[Data records]

((

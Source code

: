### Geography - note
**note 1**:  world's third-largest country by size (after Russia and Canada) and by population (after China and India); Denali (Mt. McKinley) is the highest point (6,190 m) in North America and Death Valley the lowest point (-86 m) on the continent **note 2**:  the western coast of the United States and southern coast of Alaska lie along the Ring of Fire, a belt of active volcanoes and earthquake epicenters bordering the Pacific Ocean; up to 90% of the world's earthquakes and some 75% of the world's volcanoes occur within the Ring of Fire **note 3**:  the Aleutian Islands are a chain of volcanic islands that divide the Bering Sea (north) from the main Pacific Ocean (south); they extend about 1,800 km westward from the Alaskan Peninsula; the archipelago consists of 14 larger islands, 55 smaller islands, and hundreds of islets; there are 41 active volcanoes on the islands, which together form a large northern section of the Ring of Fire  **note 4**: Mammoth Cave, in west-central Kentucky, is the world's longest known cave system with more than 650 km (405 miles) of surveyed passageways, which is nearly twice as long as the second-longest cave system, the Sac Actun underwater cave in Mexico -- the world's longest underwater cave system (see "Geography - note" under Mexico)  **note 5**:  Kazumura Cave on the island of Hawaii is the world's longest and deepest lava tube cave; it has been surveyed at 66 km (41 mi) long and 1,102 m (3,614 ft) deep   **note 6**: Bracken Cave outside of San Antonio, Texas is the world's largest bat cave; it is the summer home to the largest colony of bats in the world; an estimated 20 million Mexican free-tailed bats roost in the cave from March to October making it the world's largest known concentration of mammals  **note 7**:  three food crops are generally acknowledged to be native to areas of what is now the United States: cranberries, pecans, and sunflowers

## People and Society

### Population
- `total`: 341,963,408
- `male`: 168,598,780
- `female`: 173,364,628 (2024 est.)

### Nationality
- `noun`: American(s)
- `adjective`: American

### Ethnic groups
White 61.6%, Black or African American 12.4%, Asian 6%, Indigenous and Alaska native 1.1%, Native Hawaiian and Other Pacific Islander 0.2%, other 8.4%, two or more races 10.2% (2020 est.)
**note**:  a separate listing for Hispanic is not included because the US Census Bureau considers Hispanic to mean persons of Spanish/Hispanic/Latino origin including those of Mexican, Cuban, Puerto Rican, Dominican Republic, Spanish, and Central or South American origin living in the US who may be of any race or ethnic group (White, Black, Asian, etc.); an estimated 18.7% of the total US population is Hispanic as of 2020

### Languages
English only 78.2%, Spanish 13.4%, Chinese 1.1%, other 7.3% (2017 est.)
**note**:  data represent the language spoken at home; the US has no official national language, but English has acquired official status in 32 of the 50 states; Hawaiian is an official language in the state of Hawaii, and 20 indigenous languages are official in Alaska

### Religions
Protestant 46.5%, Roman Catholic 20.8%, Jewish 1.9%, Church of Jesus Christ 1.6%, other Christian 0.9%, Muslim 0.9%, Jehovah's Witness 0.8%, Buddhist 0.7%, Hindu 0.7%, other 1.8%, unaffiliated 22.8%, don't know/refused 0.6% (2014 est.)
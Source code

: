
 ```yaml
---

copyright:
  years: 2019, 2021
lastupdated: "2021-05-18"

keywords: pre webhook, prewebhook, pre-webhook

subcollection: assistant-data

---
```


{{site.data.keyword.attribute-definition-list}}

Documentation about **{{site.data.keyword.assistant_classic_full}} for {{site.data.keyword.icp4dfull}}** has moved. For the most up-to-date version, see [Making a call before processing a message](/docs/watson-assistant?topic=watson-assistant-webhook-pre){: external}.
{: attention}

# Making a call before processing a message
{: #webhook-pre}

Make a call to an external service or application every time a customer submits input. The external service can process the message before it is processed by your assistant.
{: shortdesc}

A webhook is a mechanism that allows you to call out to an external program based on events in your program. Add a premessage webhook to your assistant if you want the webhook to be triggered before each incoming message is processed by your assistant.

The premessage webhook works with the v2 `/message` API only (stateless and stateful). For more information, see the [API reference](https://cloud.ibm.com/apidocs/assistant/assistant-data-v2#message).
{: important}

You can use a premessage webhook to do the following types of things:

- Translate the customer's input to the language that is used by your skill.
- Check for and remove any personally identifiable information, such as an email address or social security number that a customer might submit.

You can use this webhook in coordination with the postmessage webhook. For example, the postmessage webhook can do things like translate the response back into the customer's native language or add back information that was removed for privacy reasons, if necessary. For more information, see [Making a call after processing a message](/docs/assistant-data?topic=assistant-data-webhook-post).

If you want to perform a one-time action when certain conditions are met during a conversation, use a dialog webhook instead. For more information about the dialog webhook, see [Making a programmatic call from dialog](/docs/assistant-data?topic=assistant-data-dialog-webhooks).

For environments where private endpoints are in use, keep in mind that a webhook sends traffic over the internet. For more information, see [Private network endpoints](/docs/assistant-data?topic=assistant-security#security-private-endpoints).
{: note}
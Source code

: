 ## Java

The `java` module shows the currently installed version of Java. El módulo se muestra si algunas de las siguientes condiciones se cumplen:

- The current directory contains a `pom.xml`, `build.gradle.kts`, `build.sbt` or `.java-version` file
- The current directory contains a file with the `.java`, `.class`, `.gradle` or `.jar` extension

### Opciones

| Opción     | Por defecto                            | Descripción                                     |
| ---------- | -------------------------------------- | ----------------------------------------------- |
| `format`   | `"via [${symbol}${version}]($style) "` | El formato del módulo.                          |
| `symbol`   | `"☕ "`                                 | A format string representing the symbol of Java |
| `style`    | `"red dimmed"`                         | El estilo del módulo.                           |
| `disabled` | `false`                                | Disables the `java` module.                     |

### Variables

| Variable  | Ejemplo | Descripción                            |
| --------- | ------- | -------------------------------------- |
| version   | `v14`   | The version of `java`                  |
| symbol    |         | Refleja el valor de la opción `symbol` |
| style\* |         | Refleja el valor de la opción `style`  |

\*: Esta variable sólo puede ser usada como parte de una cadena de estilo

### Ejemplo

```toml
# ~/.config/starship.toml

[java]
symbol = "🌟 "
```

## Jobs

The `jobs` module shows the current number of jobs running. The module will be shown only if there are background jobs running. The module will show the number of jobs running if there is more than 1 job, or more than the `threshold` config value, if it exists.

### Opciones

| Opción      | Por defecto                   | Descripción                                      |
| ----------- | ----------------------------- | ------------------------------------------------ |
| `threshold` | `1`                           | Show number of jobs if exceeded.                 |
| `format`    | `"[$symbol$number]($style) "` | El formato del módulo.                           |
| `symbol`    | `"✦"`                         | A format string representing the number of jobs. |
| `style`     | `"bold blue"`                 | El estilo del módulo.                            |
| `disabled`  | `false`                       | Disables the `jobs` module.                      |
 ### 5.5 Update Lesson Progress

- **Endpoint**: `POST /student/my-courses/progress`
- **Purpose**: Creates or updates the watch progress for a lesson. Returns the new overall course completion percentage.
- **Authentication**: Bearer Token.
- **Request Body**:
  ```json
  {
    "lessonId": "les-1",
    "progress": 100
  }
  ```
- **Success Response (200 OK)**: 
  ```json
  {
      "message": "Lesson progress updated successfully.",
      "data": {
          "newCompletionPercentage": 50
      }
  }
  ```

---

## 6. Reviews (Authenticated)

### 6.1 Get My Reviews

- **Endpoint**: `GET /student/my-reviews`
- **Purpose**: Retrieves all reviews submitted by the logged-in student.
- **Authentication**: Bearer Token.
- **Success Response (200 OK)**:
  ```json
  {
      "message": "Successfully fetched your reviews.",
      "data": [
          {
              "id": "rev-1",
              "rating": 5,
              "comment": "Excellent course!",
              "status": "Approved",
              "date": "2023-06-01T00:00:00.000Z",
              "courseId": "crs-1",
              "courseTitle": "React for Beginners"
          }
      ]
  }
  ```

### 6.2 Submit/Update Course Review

))

§ Your objective
Looking at the data above, count every line holding the word "módulo" and state only the count.

§ Exercise solution
5